→ ABOUT THIS EXERCISE: Keyword search on "Reads": report each line of the records that contains it.

==================================================

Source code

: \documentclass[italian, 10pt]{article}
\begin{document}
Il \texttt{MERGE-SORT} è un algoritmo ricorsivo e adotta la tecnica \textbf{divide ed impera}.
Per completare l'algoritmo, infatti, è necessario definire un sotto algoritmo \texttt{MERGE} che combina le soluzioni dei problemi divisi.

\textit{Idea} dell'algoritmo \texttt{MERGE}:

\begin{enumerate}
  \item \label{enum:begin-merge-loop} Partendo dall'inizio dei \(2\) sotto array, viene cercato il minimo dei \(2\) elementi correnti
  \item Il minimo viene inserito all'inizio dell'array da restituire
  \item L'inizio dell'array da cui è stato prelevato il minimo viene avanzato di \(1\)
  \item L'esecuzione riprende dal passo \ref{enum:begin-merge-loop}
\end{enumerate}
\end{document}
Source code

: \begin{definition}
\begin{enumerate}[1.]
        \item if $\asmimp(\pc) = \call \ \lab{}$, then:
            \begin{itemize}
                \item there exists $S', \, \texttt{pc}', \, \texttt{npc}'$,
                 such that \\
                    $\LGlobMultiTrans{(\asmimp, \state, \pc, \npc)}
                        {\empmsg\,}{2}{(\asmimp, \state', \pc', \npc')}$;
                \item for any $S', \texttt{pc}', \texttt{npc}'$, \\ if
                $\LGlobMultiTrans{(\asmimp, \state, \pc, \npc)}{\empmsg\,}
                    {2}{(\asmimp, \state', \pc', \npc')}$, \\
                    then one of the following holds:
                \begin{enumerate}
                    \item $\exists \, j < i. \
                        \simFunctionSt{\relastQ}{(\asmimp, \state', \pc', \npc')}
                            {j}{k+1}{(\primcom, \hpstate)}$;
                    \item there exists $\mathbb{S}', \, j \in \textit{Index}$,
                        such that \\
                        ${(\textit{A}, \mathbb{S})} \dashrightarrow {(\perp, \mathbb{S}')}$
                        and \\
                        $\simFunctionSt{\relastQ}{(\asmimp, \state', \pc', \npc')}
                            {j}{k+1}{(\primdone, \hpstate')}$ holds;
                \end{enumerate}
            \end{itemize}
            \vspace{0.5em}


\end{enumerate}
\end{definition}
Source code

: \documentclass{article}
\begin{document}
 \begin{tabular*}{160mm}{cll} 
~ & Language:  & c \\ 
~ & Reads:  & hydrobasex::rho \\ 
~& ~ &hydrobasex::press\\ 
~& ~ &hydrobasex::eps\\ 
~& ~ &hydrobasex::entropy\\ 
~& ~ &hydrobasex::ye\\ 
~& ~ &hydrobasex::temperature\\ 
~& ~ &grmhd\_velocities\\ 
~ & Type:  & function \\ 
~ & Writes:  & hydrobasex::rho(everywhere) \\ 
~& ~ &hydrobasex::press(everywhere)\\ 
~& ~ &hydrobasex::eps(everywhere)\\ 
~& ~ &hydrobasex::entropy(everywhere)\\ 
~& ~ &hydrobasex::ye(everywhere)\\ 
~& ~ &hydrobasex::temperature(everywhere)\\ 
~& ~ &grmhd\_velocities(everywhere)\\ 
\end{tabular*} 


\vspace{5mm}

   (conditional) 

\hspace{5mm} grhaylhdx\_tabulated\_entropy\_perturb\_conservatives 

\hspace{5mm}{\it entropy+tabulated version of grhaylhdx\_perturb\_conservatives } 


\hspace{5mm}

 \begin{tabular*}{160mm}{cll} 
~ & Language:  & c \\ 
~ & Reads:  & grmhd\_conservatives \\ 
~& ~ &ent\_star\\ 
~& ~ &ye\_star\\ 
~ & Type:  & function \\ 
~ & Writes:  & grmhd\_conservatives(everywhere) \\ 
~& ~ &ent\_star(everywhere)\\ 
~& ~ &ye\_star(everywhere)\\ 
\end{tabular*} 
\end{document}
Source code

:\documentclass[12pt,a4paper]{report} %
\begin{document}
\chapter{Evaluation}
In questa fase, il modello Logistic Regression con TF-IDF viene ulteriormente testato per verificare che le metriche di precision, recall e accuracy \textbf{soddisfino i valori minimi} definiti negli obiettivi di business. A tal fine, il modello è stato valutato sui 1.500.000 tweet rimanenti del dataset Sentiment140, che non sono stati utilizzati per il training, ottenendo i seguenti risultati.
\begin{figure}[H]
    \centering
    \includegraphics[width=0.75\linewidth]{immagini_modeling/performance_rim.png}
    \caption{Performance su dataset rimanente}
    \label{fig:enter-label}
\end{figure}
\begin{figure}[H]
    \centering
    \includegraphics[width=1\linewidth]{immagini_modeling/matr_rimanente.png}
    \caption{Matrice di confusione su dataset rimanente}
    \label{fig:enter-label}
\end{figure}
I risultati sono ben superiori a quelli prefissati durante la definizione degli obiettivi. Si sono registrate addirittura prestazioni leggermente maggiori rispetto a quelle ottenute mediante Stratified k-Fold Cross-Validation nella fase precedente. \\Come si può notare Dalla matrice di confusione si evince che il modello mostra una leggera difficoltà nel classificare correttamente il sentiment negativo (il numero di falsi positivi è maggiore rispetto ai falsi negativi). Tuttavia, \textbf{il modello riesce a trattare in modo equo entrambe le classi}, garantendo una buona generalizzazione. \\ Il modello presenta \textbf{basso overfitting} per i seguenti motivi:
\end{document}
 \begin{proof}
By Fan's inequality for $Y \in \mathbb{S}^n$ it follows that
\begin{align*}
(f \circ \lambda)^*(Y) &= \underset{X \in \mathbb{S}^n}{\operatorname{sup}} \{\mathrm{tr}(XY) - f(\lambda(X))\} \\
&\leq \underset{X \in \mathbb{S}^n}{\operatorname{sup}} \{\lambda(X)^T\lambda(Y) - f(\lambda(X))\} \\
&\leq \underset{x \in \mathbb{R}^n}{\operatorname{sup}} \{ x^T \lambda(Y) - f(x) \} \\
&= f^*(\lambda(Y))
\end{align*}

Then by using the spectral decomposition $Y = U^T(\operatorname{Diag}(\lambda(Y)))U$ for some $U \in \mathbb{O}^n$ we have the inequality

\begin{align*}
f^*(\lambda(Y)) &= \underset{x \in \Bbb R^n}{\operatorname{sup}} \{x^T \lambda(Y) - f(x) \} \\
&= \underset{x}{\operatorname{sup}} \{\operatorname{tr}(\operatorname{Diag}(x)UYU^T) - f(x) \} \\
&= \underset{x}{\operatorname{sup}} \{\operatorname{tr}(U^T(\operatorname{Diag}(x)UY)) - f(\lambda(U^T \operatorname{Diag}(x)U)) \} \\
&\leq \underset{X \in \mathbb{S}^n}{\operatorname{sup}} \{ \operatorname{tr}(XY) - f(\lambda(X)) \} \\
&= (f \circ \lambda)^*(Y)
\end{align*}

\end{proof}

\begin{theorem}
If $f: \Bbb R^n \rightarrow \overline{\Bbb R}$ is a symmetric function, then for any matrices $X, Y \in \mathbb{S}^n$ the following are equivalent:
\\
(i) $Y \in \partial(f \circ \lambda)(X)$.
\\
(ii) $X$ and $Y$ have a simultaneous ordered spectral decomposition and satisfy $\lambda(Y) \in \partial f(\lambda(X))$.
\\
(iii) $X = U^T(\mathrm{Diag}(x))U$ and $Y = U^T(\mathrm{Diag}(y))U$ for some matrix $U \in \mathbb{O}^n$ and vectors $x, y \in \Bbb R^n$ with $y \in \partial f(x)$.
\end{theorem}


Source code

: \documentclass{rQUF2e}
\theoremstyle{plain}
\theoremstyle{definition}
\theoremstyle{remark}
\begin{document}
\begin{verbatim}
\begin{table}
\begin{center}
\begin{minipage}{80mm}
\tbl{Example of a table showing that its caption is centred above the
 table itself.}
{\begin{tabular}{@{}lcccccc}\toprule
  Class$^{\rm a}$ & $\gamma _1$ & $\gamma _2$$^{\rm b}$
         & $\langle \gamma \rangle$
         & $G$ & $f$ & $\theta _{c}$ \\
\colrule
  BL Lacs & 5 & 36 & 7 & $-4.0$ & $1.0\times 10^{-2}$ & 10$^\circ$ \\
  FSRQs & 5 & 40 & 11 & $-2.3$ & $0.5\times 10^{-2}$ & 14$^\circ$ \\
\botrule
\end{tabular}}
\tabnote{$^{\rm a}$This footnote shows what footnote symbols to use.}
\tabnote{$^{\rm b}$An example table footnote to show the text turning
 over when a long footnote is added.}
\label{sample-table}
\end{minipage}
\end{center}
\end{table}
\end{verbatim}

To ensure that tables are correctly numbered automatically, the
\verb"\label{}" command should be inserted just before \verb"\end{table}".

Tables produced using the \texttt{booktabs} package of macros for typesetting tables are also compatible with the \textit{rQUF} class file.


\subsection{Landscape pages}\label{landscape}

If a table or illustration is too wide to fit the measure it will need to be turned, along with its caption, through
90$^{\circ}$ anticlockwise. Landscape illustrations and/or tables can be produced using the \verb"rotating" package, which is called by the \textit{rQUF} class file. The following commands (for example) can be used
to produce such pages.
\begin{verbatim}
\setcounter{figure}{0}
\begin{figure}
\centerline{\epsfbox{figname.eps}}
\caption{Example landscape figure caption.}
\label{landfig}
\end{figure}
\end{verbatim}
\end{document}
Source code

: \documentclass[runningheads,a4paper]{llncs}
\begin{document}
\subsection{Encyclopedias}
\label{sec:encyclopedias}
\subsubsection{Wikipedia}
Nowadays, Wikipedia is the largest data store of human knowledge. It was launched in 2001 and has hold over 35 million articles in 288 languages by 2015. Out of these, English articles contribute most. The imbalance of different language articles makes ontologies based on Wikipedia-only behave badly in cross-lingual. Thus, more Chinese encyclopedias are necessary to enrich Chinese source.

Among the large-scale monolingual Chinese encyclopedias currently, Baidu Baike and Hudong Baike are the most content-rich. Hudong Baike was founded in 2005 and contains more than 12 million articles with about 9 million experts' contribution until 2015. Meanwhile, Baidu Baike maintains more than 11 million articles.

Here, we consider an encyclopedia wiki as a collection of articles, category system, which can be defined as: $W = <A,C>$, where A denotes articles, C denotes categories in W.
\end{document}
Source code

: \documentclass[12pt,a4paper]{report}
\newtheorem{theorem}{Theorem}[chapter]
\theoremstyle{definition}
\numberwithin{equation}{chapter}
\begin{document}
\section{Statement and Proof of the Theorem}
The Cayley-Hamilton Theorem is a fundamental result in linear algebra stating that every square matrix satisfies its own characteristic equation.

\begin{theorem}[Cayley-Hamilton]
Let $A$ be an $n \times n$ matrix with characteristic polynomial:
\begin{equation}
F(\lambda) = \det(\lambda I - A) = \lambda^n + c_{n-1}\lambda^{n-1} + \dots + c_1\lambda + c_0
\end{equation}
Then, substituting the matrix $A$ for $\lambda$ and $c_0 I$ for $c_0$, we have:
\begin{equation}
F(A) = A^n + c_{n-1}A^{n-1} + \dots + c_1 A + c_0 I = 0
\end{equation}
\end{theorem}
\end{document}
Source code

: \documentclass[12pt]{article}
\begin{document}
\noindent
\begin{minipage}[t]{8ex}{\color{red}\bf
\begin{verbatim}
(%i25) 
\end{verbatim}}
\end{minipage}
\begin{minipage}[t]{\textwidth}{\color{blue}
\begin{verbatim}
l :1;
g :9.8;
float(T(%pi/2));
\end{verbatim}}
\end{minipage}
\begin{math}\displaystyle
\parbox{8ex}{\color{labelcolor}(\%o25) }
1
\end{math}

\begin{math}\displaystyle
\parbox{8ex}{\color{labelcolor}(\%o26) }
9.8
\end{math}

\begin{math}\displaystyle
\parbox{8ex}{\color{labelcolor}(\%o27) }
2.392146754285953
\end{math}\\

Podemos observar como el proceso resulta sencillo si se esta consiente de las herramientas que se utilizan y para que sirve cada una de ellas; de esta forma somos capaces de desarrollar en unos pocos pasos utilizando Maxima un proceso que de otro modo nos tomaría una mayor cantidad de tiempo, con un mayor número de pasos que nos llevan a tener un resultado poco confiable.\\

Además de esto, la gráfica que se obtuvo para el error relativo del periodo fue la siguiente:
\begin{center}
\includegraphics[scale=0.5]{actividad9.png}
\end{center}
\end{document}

==================================================

→ EXPECTED ANSWER:
~ & Reads:  & hydrobasex::rho \\ 
~ & Reads:  & grmhd\_conservatives \\ 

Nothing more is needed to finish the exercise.